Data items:
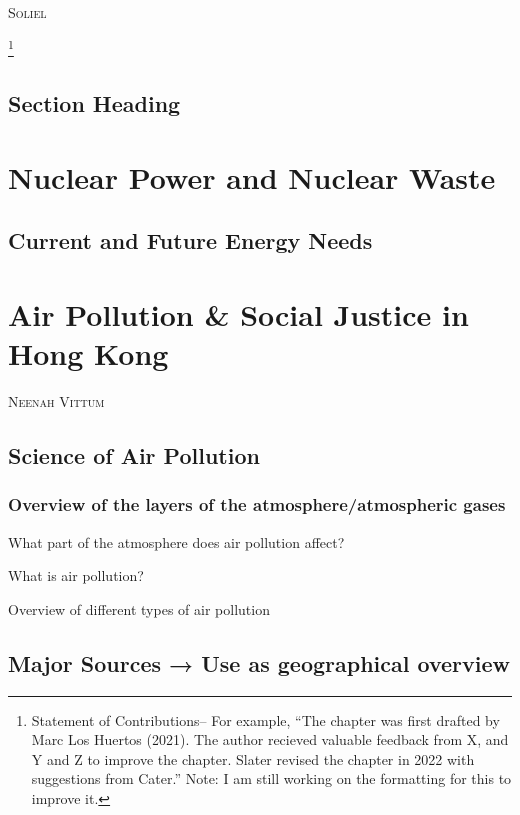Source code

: \documentclass{book}\usepackage{knitr}
\makeatletter
\newcommand{\chapterauthor}[1]{%
  {\parindent0pt\vspace*{-25pt}%
  \linespread{1.1}\large\scshape#1%
  \par\nobreak\vspace*{35pt}}
  \@afterheading%
}
\makeatother
\begin{document}
\chapterauthor{Soliel}

\footnote{Statement of Contributions-- For example, ``The chapter was first drafted by Marc Los Huertos (2021). The author recieved valuable feedback from X, and Y and Z to improve the chapter. Slater revised the chapter in 2022 with suggestions from Cater.'' Note: I am still working on the formatting for this to improve it.}

\section{Section Heading}%



\chapter{Nuclear Power and Nuclear Waste}

\section{Current and Future Energy Needs}



\chapter{Air Pollution \& Social Justice in Hong Kong}

\chapterauthor{Neenah Vittum}

\section{Science of Air Pollution}

\subsection{Overview of the layers of the atmosphere/atmospheric gases}

What part of the atmosphere does air pollution affect?

What is air pollution?

Overview of different types of air pollution

\section{Major Sources → Use as geographical overview}
\end{document}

● **Aim of the task**: Nothing but the lines from the one holding "Power and Nuclear" to the end of the entries should be output, each exactly as it appears.

● **Response below**:
\chapter{Nuclear Power and Nuclear Waste}

\section{Current and Future Energy Needs}



\chapter{Air Pollution \& Social Justice in Hong Kong}

\chapterauthor{Neenah Vittum}

\section{Science of Air Pollution}

\subsection{Overview of the layers of the atmosphere/atmospheric gases}

What part of the atmosphere does air pollution affect?

What is air pollution?

Overview of different types of air pollution

\section{Major Sources → Use as geographical overview}
\end{document}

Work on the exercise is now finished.